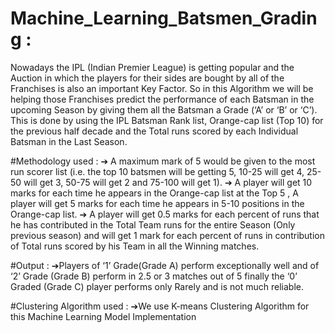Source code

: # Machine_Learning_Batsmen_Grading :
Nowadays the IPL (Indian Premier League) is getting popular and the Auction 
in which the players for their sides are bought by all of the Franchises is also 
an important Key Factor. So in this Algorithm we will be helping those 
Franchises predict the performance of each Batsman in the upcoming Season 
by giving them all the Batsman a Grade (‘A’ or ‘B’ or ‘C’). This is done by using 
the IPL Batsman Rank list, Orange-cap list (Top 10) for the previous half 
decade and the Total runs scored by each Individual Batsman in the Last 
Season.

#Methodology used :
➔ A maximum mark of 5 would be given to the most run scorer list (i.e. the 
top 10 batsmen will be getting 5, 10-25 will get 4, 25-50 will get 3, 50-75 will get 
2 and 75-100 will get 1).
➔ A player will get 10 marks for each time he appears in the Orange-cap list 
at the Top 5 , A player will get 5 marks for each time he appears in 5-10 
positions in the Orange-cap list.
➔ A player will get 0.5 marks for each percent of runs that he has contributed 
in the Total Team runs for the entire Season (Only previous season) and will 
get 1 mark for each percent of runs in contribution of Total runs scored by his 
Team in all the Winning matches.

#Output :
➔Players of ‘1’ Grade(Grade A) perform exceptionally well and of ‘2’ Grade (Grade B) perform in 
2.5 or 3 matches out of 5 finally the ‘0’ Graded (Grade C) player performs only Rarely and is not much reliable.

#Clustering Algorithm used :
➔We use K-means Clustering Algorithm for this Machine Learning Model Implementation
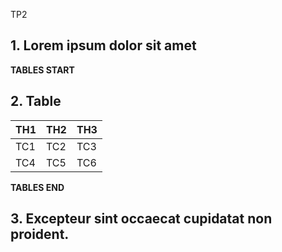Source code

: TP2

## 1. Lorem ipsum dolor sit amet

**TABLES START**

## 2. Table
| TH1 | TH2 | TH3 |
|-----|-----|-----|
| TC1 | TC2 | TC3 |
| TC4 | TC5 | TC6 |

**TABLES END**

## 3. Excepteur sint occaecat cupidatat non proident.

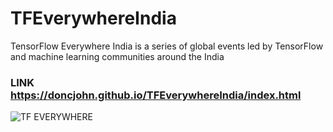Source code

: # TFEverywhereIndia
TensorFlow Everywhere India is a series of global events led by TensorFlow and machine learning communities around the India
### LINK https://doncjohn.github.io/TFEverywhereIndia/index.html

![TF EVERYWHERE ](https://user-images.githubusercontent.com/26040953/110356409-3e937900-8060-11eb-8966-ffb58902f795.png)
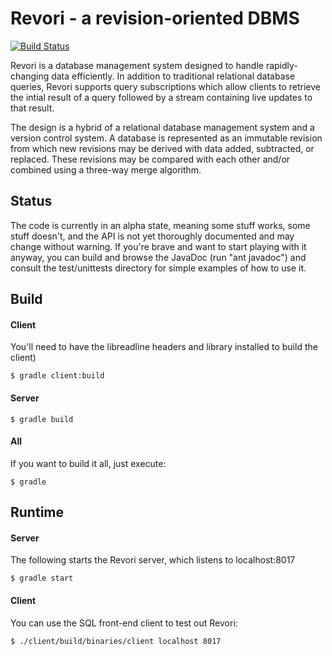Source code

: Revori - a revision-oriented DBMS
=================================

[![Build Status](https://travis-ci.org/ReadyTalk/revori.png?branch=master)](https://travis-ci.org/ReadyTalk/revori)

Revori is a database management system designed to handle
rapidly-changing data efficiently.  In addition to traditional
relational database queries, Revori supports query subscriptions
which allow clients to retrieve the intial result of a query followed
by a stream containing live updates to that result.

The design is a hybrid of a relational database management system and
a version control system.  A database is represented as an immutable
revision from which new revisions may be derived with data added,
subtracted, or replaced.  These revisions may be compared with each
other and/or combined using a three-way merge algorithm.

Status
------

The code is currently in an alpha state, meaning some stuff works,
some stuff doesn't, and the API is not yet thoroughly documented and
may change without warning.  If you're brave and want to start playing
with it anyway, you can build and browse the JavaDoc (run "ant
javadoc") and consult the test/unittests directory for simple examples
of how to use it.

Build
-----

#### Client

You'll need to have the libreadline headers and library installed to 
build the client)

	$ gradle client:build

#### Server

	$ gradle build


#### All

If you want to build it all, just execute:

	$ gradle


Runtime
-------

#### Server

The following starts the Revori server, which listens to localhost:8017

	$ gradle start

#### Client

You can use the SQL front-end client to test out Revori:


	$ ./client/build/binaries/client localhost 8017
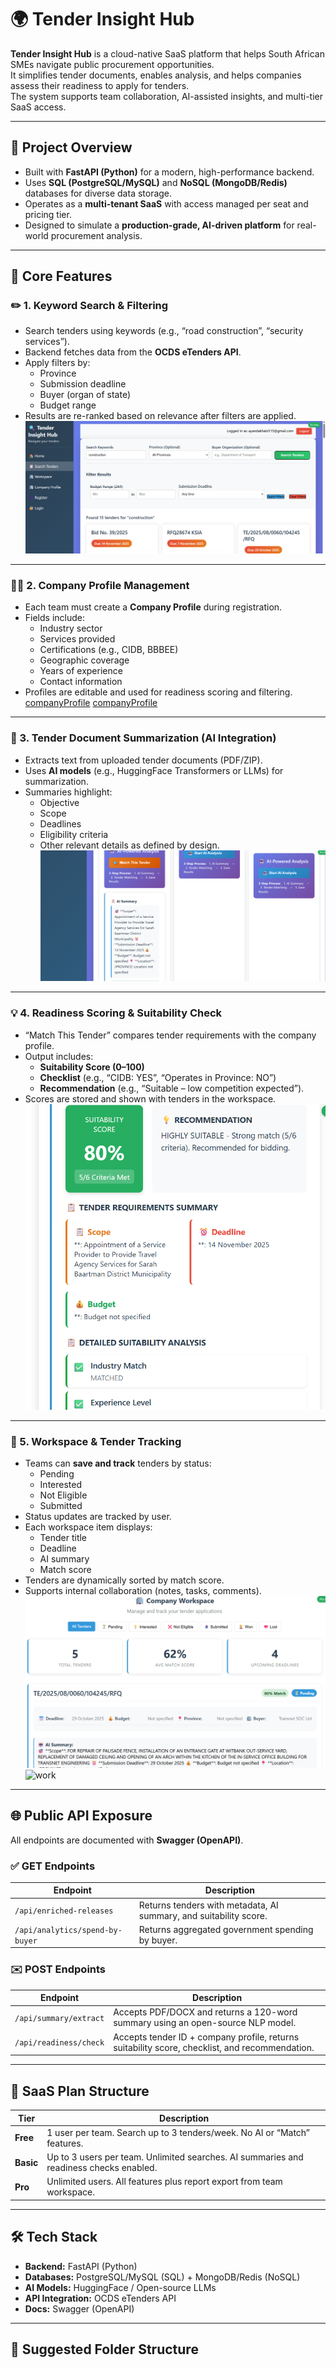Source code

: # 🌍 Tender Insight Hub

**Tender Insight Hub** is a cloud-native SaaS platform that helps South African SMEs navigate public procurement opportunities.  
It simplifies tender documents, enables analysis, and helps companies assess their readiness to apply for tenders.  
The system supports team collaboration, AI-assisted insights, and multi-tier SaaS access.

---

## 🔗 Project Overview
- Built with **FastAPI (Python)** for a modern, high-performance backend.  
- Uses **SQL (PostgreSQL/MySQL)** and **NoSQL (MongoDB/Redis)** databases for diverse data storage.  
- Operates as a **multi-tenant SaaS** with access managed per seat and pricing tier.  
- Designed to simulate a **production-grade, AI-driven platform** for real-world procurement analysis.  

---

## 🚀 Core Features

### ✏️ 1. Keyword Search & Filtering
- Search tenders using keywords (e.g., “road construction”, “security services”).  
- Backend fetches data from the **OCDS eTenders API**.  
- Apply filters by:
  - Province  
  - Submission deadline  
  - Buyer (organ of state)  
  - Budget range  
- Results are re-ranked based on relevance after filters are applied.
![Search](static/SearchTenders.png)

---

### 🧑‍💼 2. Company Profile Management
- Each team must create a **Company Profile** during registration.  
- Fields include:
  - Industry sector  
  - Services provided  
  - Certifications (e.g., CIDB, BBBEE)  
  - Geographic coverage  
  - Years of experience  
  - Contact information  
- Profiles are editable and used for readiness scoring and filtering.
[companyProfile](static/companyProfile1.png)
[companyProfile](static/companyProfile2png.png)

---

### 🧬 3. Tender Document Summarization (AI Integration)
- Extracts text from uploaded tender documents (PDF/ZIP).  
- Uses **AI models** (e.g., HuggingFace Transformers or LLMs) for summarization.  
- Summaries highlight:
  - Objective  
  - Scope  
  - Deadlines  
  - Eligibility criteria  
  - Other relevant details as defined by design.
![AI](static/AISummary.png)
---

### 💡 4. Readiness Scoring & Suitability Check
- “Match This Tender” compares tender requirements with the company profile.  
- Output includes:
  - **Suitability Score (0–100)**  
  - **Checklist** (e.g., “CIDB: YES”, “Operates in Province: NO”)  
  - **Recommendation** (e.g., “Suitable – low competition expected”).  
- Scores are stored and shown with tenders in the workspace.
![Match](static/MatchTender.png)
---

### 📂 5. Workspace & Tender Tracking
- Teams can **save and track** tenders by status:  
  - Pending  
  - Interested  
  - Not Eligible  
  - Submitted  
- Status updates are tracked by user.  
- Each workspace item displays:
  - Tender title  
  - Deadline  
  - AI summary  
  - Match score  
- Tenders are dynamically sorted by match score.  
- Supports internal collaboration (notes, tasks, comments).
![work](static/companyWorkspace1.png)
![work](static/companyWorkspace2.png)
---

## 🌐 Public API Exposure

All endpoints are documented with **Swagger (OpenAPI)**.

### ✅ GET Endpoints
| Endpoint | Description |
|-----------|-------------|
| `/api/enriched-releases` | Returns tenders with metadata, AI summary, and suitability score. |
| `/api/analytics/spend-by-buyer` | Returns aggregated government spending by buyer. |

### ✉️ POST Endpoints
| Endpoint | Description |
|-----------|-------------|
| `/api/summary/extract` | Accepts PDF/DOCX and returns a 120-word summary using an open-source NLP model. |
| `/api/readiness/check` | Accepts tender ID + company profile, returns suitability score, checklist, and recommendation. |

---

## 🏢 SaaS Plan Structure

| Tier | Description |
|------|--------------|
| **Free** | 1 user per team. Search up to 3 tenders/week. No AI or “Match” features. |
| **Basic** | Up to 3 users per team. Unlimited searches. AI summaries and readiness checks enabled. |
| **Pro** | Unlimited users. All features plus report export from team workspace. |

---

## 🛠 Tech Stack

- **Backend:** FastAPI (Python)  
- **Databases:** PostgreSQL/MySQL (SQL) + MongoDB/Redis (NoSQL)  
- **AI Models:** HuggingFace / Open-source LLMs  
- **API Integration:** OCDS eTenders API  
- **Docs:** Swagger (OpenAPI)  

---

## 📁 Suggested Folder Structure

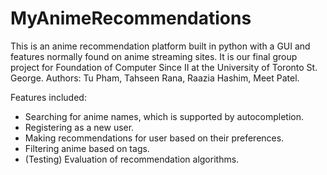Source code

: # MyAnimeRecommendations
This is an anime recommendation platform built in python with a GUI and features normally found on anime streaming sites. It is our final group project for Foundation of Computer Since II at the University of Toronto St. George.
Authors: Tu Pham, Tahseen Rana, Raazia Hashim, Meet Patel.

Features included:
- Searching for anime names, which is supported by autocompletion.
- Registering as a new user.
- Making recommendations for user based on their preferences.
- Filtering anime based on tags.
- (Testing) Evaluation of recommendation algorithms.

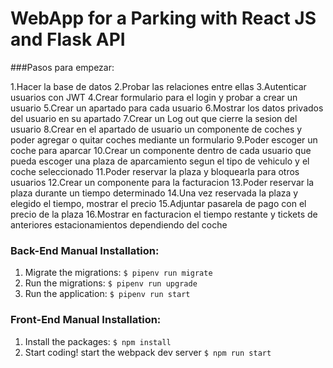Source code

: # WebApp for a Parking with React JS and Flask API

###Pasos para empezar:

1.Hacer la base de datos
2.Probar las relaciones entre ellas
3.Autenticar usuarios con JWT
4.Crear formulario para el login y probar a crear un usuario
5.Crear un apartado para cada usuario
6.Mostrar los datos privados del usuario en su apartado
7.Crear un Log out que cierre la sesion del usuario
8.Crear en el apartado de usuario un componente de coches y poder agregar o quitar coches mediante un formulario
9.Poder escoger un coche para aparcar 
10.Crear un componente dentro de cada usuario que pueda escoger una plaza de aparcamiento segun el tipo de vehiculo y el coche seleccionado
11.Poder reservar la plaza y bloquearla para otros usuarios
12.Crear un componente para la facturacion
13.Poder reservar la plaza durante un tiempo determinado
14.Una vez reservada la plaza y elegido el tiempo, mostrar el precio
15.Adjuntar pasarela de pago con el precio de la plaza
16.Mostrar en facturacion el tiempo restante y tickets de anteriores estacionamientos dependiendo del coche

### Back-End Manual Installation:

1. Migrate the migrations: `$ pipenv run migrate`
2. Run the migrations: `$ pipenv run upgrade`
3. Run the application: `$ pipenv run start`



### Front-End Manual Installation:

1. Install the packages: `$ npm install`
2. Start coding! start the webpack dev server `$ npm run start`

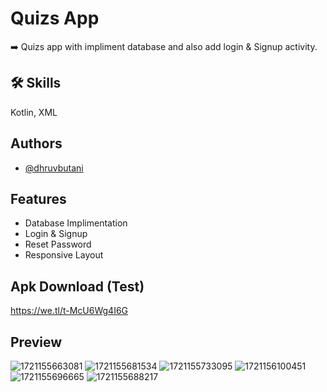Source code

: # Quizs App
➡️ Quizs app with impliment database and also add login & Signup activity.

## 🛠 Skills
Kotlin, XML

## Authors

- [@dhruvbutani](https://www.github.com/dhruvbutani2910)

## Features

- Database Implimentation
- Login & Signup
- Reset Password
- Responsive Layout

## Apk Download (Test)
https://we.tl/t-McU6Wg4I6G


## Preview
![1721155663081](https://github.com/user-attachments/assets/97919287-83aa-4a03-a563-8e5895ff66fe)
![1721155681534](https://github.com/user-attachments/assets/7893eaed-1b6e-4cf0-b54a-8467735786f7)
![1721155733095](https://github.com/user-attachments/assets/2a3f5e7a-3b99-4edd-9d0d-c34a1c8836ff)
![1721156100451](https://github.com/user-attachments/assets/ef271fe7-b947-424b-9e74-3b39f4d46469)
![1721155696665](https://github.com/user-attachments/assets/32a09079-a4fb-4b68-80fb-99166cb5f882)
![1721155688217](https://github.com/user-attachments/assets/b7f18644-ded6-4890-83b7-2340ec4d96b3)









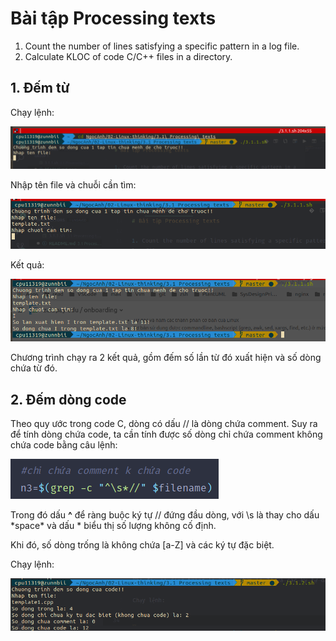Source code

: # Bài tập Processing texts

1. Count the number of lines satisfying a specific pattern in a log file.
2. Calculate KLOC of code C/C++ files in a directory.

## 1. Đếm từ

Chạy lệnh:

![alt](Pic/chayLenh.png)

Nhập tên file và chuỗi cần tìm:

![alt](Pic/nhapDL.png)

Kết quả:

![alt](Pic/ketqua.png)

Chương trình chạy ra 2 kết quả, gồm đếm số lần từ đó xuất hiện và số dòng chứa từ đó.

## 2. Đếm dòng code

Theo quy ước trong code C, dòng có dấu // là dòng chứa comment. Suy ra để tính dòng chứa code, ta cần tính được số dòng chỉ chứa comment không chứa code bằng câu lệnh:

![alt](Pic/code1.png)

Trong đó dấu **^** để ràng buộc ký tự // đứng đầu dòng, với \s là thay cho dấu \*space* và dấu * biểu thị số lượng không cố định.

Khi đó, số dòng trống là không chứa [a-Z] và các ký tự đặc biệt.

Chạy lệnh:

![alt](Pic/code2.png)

○ ○ ○ ○ ○ ○ ○

Assignment: Read the entries and select each line where the word "from" is found.

Output below:
revision from which new revisions may be derived with data added,
- Backend fetches data from the **OCDS eTenders API**.  
- Extracts text from uploaded tender documents (PDF/ZIP).  
| **Pro** | Unlimited users. All features plus report export from team workspace. |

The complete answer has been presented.